Qatar’s emir has issued a law providing for foreign investors to own up to 49 per cent of listed Qatari companies, part of reforms to expand the stock market and develop the financial industry.
“The law stipulates that non-Qatari investors are allowed to own no more than 49 per cent of the shares of Qatari shareholding companies listed on Qatar Exchange,” the official Qatar News Agency (QNA) said on Wednesday.
Originally announced in late May, the law also lets foreigners own more than 49 per cent of a firm in special cases if they obtain approval from the Qatari cabinet.
In another market-opening step, citizens of the six-nation Gulf Cooperation Council will be treated as Qatari citizens for the purpose of owning firms listed on the Qatar Exchange. This will provide more room for non-GCC foreigners to own shares.
Currently, listed Qatari firms impose ceilings on combined foreign ownership that are usually no more than 25 per cent, though some have already raised their ceilings above that level.
Al Khaliji Commercial Bank said in February, for example, that its shareholders had approved an increase in its foreign ownership ceiling to 49 percent.
It was not immediately clear from the QNA report whether all Qatari firms would now be obliged to raise their ceilings to 49 percent, or how much time they would have to do so. Officials could not be reached to clarify the issue on Wednesday.
“We have not been informed by the regulators on how this law will be implemented. We have been waiting for someone to explain since May, but so far we don’t know if it will be mandatory to raise investment to 49 per cent,” said a Western bank executive, declining to be named because of the sensitivity of the matter.
QNA said companies would need the approval of the Ministry of Economy and Commerce for increases to their foreign ownership ceilings in their articles of association. This may mean the ministry could specify ceilings below 49 per cent in some cases.
At present, foreign investment in most listed Qatari companies is not near their current ceilings, and even if investors are allowed to accumulate large stakes, it is not clear they will want to do so in a market which lacks the liquidity of bigger stock markets.
The free floats of many major Qatari firms are limited by large stakes held by the government; for example the Qatari state owns 43 per cent of Qatar National Bank, according to Thomson Reuters data.
Nevertheless, the reform may help in the long run to attract more foreign money into the Qatar Exchange, which with a capitalisation of $193 billion is the second largest bourse in the GCC, after Saudi Arabia.
Qatar’s market has risen strongly this year on the back of its upgrade in May by international index compiler MSCI to emerging market status from frontier market status. The main index, down 0.2 per cent in afternoon trade on Wednesday, is up 27 per cent year-to-date.

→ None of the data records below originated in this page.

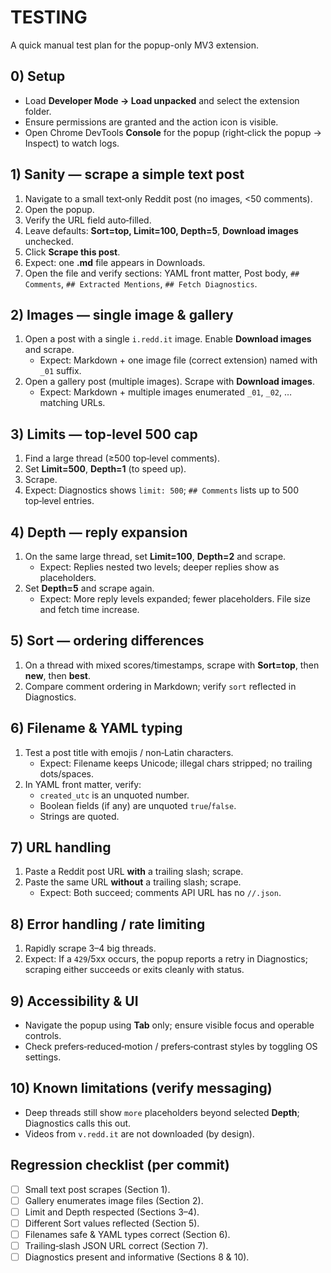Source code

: 

# TESTING

A quick manual test plan for the popup-only MV3 extension.

## 0) Setup
- Load **Developer Mode → Load unpacked** and select the extension folder.
- Ensure permissions are granted and the action icon is visible.
- Open Chrome DevTools **Console** for the popup (right‑click the popup → Inspect) to watch logs.

## 1) Sanity — scrape a simple text post
1. Navigate to a small text‑only Reddit post (no images, <50 comments).
2. Open the popup.
3. Verify the URL field auto‑filled.
4. Leave defaults: **Sort=top, Limit=100, Depth=5**, **Download images** unchecked.
5. Click **Scrape this post**.
6. Expect: one **.md** file appears in Downloads.
7. Open the file and verify sections: YAML front matter, Post body, `## Comments`, `## Extracted Mentions`, `## Fetch Diagnostics`.

## 2) Images — single image & gallery
1. Open a post with a single `i.redd.it` image. Enable **Download images** and scrape.
   - Expect: Markdown + one image file (correct extension) named with `_01` suffix.
2. Open a gallery post (multiple images). Scrape with **Download images**.
   - Expect: Markdown + multiple images enumerated `_01`, `_02`, … matching URLs.

## 3) Limits — top‑level 500 cap
1. Find a large thread (≥500 top‑level comments).
2. Set **Limit=500**, **Depth=1** (to speed up).
3. Scrape.
4. Expect: Diagnostics shows `limit: 500`; `## Comments` lists up to 500 top‑level entries.

## 4) Depth — reply expansion
1. On the same large thread, set **Limit=100**, **Depth=2** and scrape.
   - Expect: Replies nested two levels; deeper replies show as placeholders.
2. Set **Depth=5** and scrape again.
   - Expect: More reply levels expanded; fewer placeholders. File size and fetch time increase.

## 5) Sort — ordering differences
1. On a thread with mixed scores/timestamps, scrape with **Sort=top**, then **new**, then **best**.
2. Compare comment ordering in Markdown; verify `sort` reflected in Diagnostics.

## 6) Filename & YAML typing
1. Test a post title with emojis / non‑Latin characters.
   - Expect: Filename keeps Unicode; illegal chars stripped; no trailing dots/spaces.
2. In YAML front matter, verify:
   - `created_utc` is an unquoted number.
   - Boolean fields (if any) are unquoted `true`/`false`.
   - Strings are quoted.

## 7) URL handling
1. Paste a Reddit post URL **with** a trailing slash; scrape.
2. Paste the same URL **without** a trailing slash; scrape.
   - Expect: Both succeed; comments API URL has no `//.json`.

## 8) Error handling / rate limiting
1. Rapidly scrape 3–4 big threads.
2. Expect: If a `429`/5xx occurs, the popup reports a retry in Diagnostics; scraping either succeeds or exits cleanly with status.

## 9) Accessibility & UI
- Navigate the popup using **Tab** only; ensure visible focus and operable controls.
- Check prefers‑reduced‑motion / prefers‑contrast styles by toggling OS settings.

## 10) Known limitations (verify messaging)
- Deep threads still show `more` placeholders beyond selected **Depth**; Diagnostics calls this out.
- Videos from `v.redd.it` are not downloaded (by design).

## Regression checklist (per commit)
- [ ] Small text post scrapes (Section 1).
- [ ] Gallery enumerates image files (Section 2).
- [ ] Limit and Depth respected (Sections 3–4).
- [ ] Different Sort values reflected (Section 5).
- [ ] Filenames safe & YAML types correct (Section 6).
- [ ] Trailing‑slash JSON URL correct (Section 7).
- [ ] Diagnostics present and informative (Sections 8 & 10).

“It’s a step in the right direction, but it will have to be backed up by good performance from companies in order to attract foreign investment,” one wealth manager in the Gulf said of the reform.
“There should be limited impact from the law in the short term due to liquidity issues and limited numbers of shares available.”
Saudi Arabia, which has a market nearly three times the size of Qatar’s, announced last month that it would open its bourse to direct investment by foreign institutions in the first half of next year.